False alarms. New technique of catching two birds with one stone
The problem of false positives. Accuracy and completeness.
If there is a universal pain point for DLP systems, then this is, without a doubt, false positives. They can be caused by incorrect policy settings, but the point is that even if the integrator tried, and everything is implemented-correctly, false alarms still do not disappear. And a lot of them. If you hear that someone does not have them, do not believe, “everybody lies”. We have been in the industry for a long time, and we are regularly testing all serious competitive solutions. False positives are the scourge of all modern DLPs, from which customers primarily suffer.
In this article, we will talk about a new approach to filtering information traffic policies for information security risk. The method is based on the use of two stages of filtering, which distinguishes it from traditional single-level filtering. This approach allows us to more effectively solve the problem of false positives, i.e. reduce waste and share missed incidents. Today there will be a little theory, and in a week - a lot of practice. ')
First of all, we recall two properties that determine the quality of any information filtering mechanism, namely: accuracy and completeness (precision and recall, in the language of statistics - errors of the I-st ​​and II-nd kind).
Imagine a certain company with information traffic. It contains a certain sample of documents, consisting of a set of A - valuable documents. The filtering mechanism should reveal them in the information traffic. Accuracy is the proportion of documents correctly marked as valuable among all those marked by the filter, and completeness is the proportion correctly found from the previously known set of valuable documents A. Let's try to paint it in the form of formulas to make it a little clearer.
For example, A = 10 commercial offers.Our filter found B = 8 documents correctly and C = 4 is false, therefore, we did not find the D = 2 document.Then:
Naturally, accuracy and completeness oppose each other. We illustrate this with a simple example filtering condition.
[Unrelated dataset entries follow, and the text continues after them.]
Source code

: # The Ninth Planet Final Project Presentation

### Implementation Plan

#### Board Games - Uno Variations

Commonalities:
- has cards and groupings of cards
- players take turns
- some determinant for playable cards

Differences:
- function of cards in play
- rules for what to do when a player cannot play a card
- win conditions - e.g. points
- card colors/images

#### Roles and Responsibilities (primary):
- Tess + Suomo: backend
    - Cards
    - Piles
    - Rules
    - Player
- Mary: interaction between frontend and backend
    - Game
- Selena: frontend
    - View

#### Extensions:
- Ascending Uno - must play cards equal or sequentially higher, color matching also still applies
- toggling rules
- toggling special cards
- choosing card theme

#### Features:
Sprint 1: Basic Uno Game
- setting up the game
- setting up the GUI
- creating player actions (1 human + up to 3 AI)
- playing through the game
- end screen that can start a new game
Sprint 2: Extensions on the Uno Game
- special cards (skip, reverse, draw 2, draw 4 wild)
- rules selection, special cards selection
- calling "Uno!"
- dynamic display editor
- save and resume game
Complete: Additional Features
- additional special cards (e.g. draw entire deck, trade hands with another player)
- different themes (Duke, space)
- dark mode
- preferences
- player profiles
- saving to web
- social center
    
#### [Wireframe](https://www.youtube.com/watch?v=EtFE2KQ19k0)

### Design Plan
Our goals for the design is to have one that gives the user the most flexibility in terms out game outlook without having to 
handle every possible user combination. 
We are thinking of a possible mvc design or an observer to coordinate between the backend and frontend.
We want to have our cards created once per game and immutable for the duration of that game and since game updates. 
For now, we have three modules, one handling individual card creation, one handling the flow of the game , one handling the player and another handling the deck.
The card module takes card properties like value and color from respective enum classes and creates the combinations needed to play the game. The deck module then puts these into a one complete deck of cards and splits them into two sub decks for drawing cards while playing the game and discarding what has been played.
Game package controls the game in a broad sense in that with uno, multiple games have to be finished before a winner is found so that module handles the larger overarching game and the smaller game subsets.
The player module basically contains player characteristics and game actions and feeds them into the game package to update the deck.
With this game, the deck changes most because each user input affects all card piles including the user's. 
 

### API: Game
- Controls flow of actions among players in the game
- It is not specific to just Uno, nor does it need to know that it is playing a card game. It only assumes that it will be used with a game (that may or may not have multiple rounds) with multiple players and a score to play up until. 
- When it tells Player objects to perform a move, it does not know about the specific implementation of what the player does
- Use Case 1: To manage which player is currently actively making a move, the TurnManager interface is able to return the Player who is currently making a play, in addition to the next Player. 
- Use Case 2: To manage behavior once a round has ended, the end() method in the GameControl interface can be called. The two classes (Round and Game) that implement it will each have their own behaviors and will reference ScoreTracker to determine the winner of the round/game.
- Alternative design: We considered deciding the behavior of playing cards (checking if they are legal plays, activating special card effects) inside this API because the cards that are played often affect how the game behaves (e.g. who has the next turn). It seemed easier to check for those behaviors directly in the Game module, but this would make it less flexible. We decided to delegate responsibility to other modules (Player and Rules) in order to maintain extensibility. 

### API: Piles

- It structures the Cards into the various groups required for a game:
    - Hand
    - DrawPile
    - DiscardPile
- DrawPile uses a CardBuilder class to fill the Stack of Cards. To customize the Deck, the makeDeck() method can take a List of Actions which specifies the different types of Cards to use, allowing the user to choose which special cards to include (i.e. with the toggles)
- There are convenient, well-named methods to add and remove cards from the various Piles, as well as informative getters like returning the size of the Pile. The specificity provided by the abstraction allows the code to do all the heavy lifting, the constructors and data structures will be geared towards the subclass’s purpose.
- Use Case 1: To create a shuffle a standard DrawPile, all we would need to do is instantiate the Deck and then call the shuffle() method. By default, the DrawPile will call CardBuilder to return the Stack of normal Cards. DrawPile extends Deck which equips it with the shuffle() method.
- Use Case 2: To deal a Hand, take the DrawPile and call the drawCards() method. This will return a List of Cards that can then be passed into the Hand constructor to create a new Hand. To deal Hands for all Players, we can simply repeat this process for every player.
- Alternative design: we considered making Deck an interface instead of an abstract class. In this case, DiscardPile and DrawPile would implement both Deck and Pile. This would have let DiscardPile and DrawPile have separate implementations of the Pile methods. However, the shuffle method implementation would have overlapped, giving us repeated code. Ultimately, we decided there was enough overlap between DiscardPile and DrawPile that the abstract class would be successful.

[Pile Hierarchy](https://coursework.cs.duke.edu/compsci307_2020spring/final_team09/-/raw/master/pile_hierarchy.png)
Key words, number of attachments, number of recipients, file formats, vocabulary tonality, and a million conditions are the conditions for detecting information about the risk of information security. Without loss of generality, we will select the file size V as such a condition.
Let for some organization the distribution of the number of files of valuable information and garbage by file size is as follows:
Then the struggle for accuracy will give the following search result (files found with a size> V):
Naturally, such a filtering policy is not suitable for the most banal reason - we lose sight of the lion’s share of important information, which is unacceptable. However, at the same time, this policy gives us a significant advantage. It is known that IS incidents of high criticality are immediately analyzed, and such an approach, in which we immediately receive the most critical incidents without unnecessary waste, allows us to increase the speed of response.
The fight for completeness will look like this (found files of size> V):
In this situation, more familiar and characteristic of domestic realities, the information security policy marks out much more traffic, while keeping almost all the incidents. But in this case, the result does not allow to call such an approach effective. The reason for this is again the time factor. The security officer is faced with a large number of false positives, which slows down the response to incidents of high severity.
It is rarely possible to achieve 100% accuracy and 100% completeness due to, generally speaking, the random nature of the analyzed data. What are the marketing statements of vendors about the almost negative number of false positives in their products? Sometimes DLP developers deliberately veil one of the indicators, passing it off as detection quality, and thus make arithmetic an involuntary servant of a biased presentation of information.
At the same time, high accuracy and completeness, as a rule, are found in exact sciences (physics, chemistry, biology). For example, by a single state of a protein chain, you can define a unique (if a person does not have a twin or a clone) a chain of DNA and its carrier. A criminal can be identified by a unique fingerprint, and the chemical composition of a substance can be determined by a unique absorption spectrum. In the detection of information, there is also room for such solutions. We are talking about finding information on a unique basis (the sum of MD5, or its relative - a digital fingerprint). In all the above situations, we have a “property” that uniquely separates the desired object from the “garbage”.
However, for obvious reasons, this technology is only effective for protecting immutable files, which is not enough in real life.
It should be noted that the process of information transfer is not the object of studying classical exact sciences, even though it already has a strong mathematical apparatus of information theory, founded by Claude Shannon in his work on communication theory more than 70 years ago (“ Communication Theory in Secret Systems ”, "The mathematical theory of communication ").
It is not difficult to guess that accuracy and completeness are the very two hares mentioned in the title of the article. In the second part, we will tell you how not to miss any of them and solve the “damn question” of all DLP systems - the problem of false positives.
The authors: Maxim Buzinov, Senior Mathematician, Solar Security Company. Galina Ryabova, Head of Solar Dozor, Solar Security.